Emma Goldmans Worte nehmen die aktuelle Situation in Palästina vorweg, wo der Staat Israel eine Maschinerie der Unterdrückung und des Krieges für die gesamte Region darstellt, die darauf abzielt, die Privilegien der Wenigen zu verteidigen. In diesem Kontext müssen wir uns fragen: Ist es möglich, dem israelischen Expansionismus Grenzen zu setzen? Ist ein friedliches Zusammenleben mit dem Staat Israel möglich?

Die Antwort palästinensischer Widerstandsorganisationen lautet Ja. Diese Organisationen, sowohl jene innerhalb der Palästinensischen Autonomiebehörde als auch das Bündnis aus Hamas, Islamischem Dschihad und FDPLP, streben die Errichtung eines palästinensischen Staates innerhalb der Grenzen von 1967 und damit die Anerkennung des Staates Israel an. Tatsächlich lässt sich der gesamte Kampf, ob gewaltsam oder nicht, einschließlich der Aktion vom 7. Oktober 2023, durch das Ziel einer Anerkennung durch Israel erklären. Das Friedensabkommen im Gazastreifen entspricht dieser palästinensischen Forderung und dem Bestreben der politischen Klasse, letztlich nichts anderes als winzige Bantustans unter israelischer Kontrolle zu regieren. Gleichzeitig wird der Waffenstillstand nicht nur fortwährend von israelischen Streitkräften gebrochen, sondern die Regierung in Tel Aviv setzt ihre expansionistische Politik im Westjordanland, im Libanon, in Syrien und im Gazastreifen fort.

In diesem Kontext entspricht der Slogan "Freies Palästina vom Fluss bis zum Meer" nicht dem Ziel palästinensischer Widerstandsorganisationen. Dies zeigt sich im Abkommen Pekings mit 16 Organisationen sowie in der Beteiligung der Hamas an der neuen Palästinensischen Autonomiebehörde im Gazastreifen neben der Palästinensischen Nationalen Autonomiebehörde, im Einklang mit dem von den Vereinigten Staaten vorgeschlagenen Friedensplan. Doch dieser politische Realismus operiert auf einer utopischen Ebene: Was sich vor unseren Augen abspielt, beweist, dass die Gründung zweier Staaten für zwei Völker den Krieg nicht beenden wird. Um Frieden zu erreichen, müssen wir Staaten und Regierungen mit ihrem Gefolge aus Soldaten und Priestern beseitigen und somit auch den Staat Israel zerstören.

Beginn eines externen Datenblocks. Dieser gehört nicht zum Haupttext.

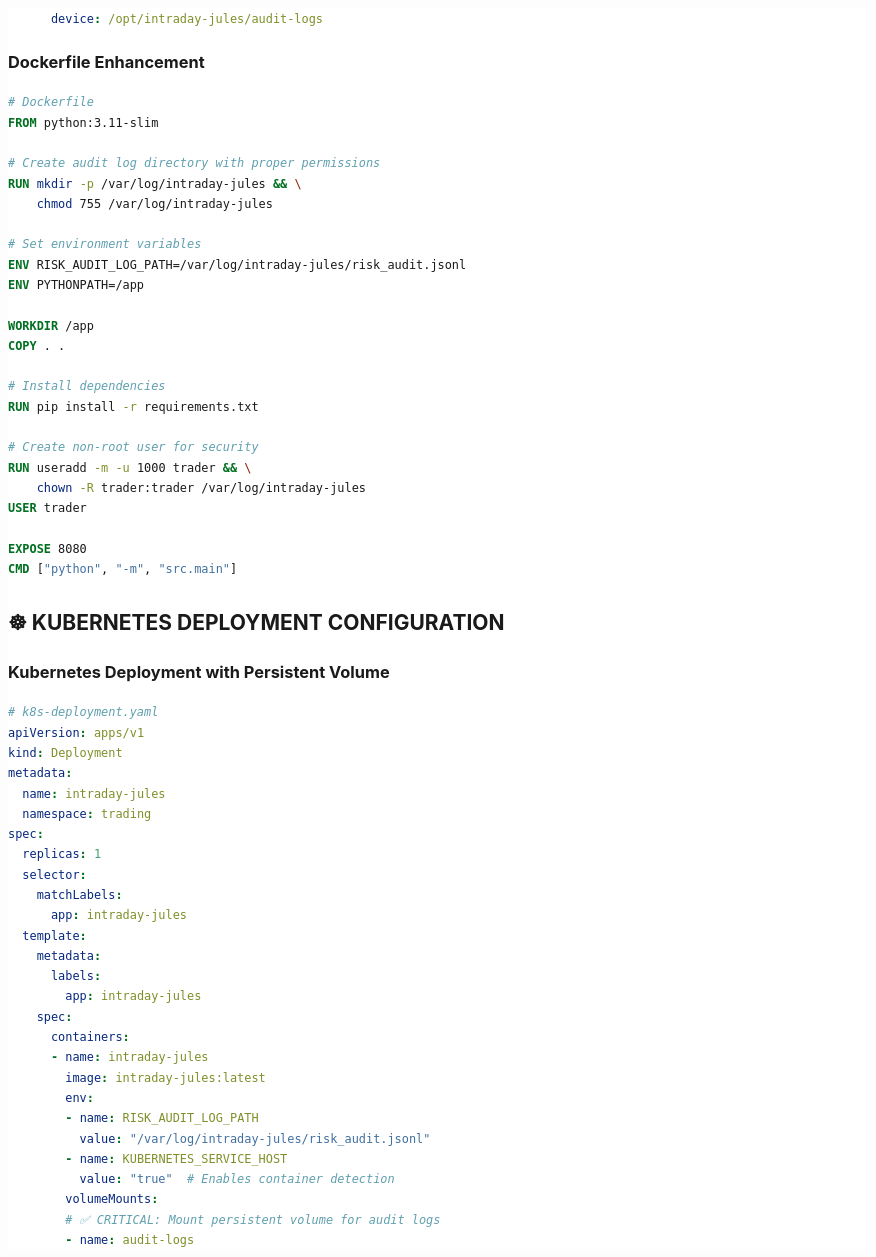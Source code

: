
```yaml
      device: /opt/intraday-jules/audit-logs
```

### **Dockerfile Enhancement**
```dockerfile
# Dockerfile
FROM python:3.11-slim

# Create audit log directory with proper permissions
RUN mkdir -p /var/log/intraday-jules && \
    chmod 755 /var/log/intraday-jules

# Set environment variables
ENV RISK_AUDIT_LOG_PATH=/var/log/intraday-jules/risk_audit.jsonl
ENV PYTHONPATH=/app

WORKDIR /app
COPY . .

# Install dependencies
RUN pip install -r requirements.txt

# Create non-root user for security
RUN useradd -m -u 1000 trader && \
    chown -R trader:trader /var/log/intraday-jules
USER trader

EXPOSE 8080
CMD ["python", "-m", "src.main"]
```

## ☸️ KUBERNETES DEPLOYMENT CONFIGURATION

### **Kubernetes Deployment with Persistent Volume**
```yaml
# k8s-deployment.yaml
apiVersion: apps/v1
kind: Deployment
metadata:
  name: intraday-jules
  namespace: trading
spec:
  replicas: 1
  selector:
    matchLabels:
      app: intraday-jules
  template:
    metadata:
      labels:
        app: intraday-jules
    spec:
      containers:
      - name: intraday-jules
        image: intraday-jules:latest
        env:
        - name: RISK_AUDIT_LOG_PATH
          value: "/var/log/intraday-jules/risk_audit.jsonl"
        - name: KUBERNETES_SERVICE_HOST
          value: "true"  # Enables container detection
        volumeMounts:
        # ✅ CRITICAL: Mount persistent volume for audit logs
        - name: audit-logs
```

So wie nur die Zerstörung des Staates Israel Frieden nach Palästina bringen wird, so wird der Weltfrieden nur durch die Zerstörung aller Staaten erreicht werden.

Die Position von "Avvenire" offenbart, wie die "Offenheit" der Kirche lediglich instrumentalisiert ist, um ihre eigene Macht und ihre Funktion als ideologische Stütze des westlichen Imperialismus zu verteidigen.